Material for this exercise START

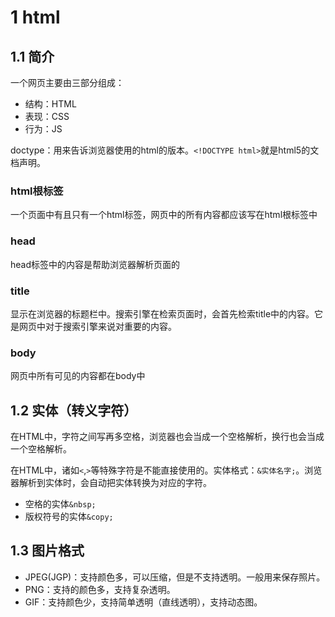 # 1 html

## 1.1 简介

一个网页主要由三部分组成：

- 结构：HTML
- 表现：CSS
- 行为：JS

doctype：用来告诉浏览器使用的html的版本。`<!DOCTYPE html>`就是html5的文档声明。

### html根标签

一个页面中有且只有一个html标签，网页中的所有内容都应该写在html根标签中

### head

head标签中的内容是帮助浏览器解析页面的

### title

显示在浏览器的标题栏中。搜索引擎在检索页面时，会首先检索title中的内容。它是网页中对于搜索引擎来说对重要的内容。

### body

网页中所有可见的内容都在body中

## 1.2 实体（转义字符）

在HTML中，字符之间写再多空格，浏览器也会当成一个空格解析，换行也会当成一个空格解析。

在HTML中，诸如`<`,`>`等特殊字符是不能直接使用的。实体格式：`&实体名字;`。浏览器解析到实体时，会自动把实体转换为对应的字符。

- 空格的实体`&nbsp;`
- 版权符号的实体`&copy;`

## 1.3 图片格式

- JPEG(JGP)：支持颜色多，可以压缩，但是不支持透明。一般用来保存照片。
- PNG：支持的颜色多，支持复杂透明。
- GIF：支持颜色少，支持简单透明（直线透明），支持动态图。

Material for this exercise END

- [What the task asks] Your reply should restate the data above word for word and contain no pictures.

- [Result]
 # 1 html

## 1.1 简介

一个网页主要由三部分组成：

- 结构：HTML
- 表现：CSS
- 行为：JS

doctype：用来告诉浏览器使用的html的版本。`<!DOCTYPE html>`就是html5的文档声明。

### html根标签

一个页面中有且只有一个html标签，网页中的所有内容都应该写在html根标签中

### head

head标签中的内容是帮助浏览器解析页面的

### title

显示在浏览器的标题栏中。搜索引擎在检索页面时，会首先检索title中的内容。它是网页中对于搜索引擎来说对重要的内容。

### body

网页中所有可见的内容都在body中

## 1.2 实体（转义字符）

在HTML中，字符之间写再多空格，浏览器也会当成一个空格解析，换行也会当成一个空格解析。

在HTML中，诸如`<`,`>`等特殊字符是不能直接使用的。实体格式：`&实体名字;`。浏览器解析到实体时，会自动把实体转换为对应的字符。

- 空格的实体`&nbsp;`
- 版权符号的实体`&copy;`

## 1.3 图片格式

- JPEG(JGP)：支持颜色多，可以压缩，但是不支持透明。一般用来保存照片。
- PNG：支持的颜色多，支持复杂透明。
- GIF：支持颜色少，支持简单透明（直线透明），支持动态图。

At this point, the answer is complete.